Getting started#

This tutorial teaches you how to load, manipulate, and visualize time series datasets. You can follow it sequentially or jump to specific questions as needed.

Installation#

Cumulative requires Python 3.10+ and depends on MLtraq 0.1.36+, and Pandas 1.5.3+, which are installed as dependencies. To install:

pip install cumulative --upgrade

Examples#

The code examples are fully self-contained to reproduce the outputs. This example shows the Cumulative version used to compile this tutorial. Make sure to have the latest release installed.

Cumulative version

import cumulative

print(cumulative.__version__)

Output

0.1.23

Key concepts#

Collections of time series#

The Cumulative class handles collections of time series of varying length and their transformations.

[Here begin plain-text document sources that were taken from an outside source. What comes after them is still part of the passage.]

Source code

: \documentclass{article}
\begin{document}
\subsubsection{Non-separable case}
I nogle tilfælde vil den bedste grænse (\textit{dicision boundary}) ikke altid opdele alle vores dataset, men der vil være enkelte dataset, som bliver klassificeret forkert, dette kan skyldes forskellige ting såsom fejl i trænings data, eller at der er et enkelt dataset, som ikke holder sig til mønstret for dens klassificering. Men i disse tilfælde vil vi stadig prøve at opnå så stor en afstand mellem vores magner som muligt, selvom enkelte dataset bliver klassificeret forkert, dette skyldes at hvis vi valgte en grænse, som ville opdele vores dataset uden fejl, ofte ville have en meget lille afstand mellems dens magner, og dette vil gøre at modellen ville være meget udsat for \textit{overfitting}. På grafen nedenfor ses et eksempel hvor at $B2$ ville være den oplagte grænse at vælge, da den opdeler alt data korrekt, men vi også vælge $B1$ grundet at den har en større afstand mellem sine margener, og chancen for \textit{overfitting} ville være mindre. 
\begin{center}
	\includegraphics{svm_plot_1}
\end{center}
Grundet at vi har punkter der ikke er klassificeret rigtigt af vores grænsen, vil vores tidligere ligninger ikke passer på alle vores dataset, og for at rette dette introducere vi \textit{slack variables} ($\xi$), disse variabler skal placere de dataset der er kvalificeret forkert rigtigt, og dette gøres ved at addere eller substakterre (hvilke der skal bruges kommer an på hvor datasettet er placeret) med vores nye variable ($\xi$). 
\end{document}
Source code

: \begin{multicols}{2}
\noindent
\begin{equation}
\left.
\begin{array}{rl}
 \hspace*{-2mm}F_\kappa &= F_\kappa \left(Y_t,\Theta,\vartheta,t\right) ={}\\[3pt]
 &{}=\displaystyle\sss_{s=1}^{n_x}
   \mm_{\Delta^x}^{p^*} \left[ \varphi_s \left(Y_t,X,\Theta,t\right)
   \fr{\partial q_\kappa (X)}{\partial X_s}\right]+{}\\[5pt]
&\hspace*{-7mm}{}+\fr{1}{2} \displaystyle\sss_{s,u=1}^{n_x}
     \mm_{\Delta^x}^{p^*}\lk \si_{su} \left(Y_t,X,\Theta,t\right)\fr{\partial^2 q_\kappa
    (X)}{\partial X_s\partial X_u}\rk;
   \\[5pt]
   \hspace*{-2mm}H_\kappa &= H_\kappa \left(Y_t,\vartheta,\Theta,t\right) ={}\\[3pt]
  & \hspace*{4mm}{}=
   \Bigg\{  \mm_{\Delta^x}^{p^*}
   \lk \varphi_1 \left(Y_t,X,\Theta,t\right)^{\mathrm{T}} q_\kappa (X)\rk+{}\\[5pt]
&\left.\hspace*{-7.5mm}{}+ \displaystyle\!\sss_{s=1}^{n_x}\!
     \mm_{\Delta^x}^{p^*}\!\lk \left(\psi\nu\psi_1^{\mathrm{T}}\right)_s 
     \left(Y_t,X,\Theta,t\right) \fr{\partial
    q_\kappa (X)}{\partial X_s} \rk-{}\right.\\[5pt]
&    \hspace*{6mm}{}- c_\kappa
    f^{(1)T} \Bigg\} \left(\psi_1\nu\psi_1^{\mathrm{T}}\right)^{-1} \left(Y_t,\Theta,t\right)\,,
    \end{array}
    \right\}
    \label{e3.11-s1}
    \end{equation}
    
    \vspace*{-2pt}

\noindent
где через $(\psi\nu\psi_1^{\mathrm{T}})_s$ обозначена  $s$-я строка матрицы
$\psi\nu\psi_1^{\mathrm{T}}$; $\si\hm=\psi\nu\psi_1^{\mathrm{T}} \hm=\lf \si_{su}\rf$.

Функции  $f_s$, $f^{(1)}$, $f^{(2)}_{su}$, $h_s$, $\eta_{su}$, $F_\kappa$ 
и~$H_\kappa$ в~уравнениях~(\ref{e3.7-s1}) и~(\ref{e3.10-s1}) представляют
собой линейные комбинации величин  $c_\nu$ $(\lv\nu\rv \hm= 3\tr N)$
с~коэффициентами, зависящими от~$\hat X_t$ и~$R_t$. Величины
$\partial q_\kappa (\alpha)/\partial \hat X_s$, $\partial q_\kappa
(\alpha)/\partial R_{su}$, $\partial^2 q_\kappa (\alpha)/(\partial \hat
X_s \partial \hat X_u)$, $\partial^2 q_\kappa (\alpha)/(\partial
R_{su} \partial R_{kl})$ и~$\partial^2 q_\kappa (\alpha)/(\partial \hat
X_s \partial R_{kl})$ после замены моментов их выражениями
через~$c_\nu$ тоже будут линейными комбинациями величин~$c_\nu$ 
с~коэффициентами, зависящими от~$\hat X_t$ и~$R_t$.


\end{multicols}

The data is stored as a Pandas dataframe, using NumPy arrays as cell values.

Example of time series collection

import numpy as np
import pandas as pd

from cumulative import Cumulative

df = pd.DataFrame(
    {
        "base.x": [np.array([0, 1, 2, 3, 4, 5]), np.array([0, 1, 2, 3])],
        "base.y": [
            np.array([10, 20, 30, 40, 50, 60]),
            np.array([5, 15, 25, 35]),
        ],
        "base.category": ["A", "B"],
    }
)


c = Cumulative(df)
print(c.df)

Output

               base.x                    base.y base.category
0  [0, 1, 2, 3, 4, 5]  [10, 20, 30, 40, 50, 60]             A
1        [0, 1, 2, 3]           [5, 15, 25, 35]             B

Dataframe columns#

The column names are organized hierarchically, using the dot as separator. Prefixes can be used as source and destination of transformations. Naming conventions:
The column suffixes .x and .y represent the X, Y values of the series.
The column prefix base. is the default source and destination of transformations.

Transformations#

Transformations are applied to a subset of columns with a source prefix and might result in additional columns with a destination prefix or reordered rows. One of the simplest transformation is copy.

Example of copy transform

import pandas as pd

from cumulative import Cumulative

df = pd.DataFrame(
    {
        "base.x": [[0, 1, 2, 3, 4, 5], [0, 1, 2, 3]],
        "base.y": [[10, 20, 30, 40, 50, 60], [5, 15, 25, 35]],
    }
)

c = Cumulative(df)
c.copy(src="base", dst="test")

print("Type: ", type(c.df))
print("--")
print(c.df)

Output

Type:  <class 'pandas.core.frame.DataFrame'>
--
               base.x                    base.y              test.x                    test.y
0  [0, 1, 2, 3, 4, 5]  [10, 20, 30, 40, 50, 60]  [0, 1, 2, 3, 4, 5]  [10, 20, 30, 40, 50, 60]
1        [0, 1, 2, 3]           [5, 15, 25, 35]        [0, 1, 2, 3]           [5, 15, 25, 35]

Pipelines#

Transformations are the base element to construct transformation pipelines. In the following example, we apply a cumsum operation to the base. prefix arrays x and y, saving the result to the C prefix. The C prefix arrays are then piped as input for the minmax scaler, with destination prefix S. The result is a data frame with additional columns for each step. If source or destination is omitted, the default prefix base. is used.

Example of piped transforms

import pandas as pd

from cumulative import Cumulative

df = pd.DataFrame(
    {
        "base.x": [[0, 1, 2, 3, 4, 5], [0, 1, 2, 3]],
        "base.y": [[10, 20, 30, 40, 50, 60], [5, 15, 25, 35]],
    }
)

c = Cumulative(df)
c.cumsum(src="base", dst="C").scale(src="C", dst="S", kind="xy")

print(c.df.iloc[0])

Output

base.x                   [0, 1, 2, 3, 4, 5]
base.y             [10, 20, 30, 40, 50, 60]
C.x                      [0, 1, 2, 3, 4, 5]
C.y             [10, 30, 60, 100, 150, 210]
S.x          [0.0, 0.2, 0.4, 0.6, 0.8, 1.0]
S.x.min                                   0
S.x.max                                   5
S.y        [0.0, 0.1, 0.25, 0.45, 0.7, 1.0]
S.y.min                                  10
S.y.max                                 210
Name: 0, dtype: object

Tip

By default, all destination columns with the destination prefix are dropped before adding the new ones, ensuring a clean and consistent state.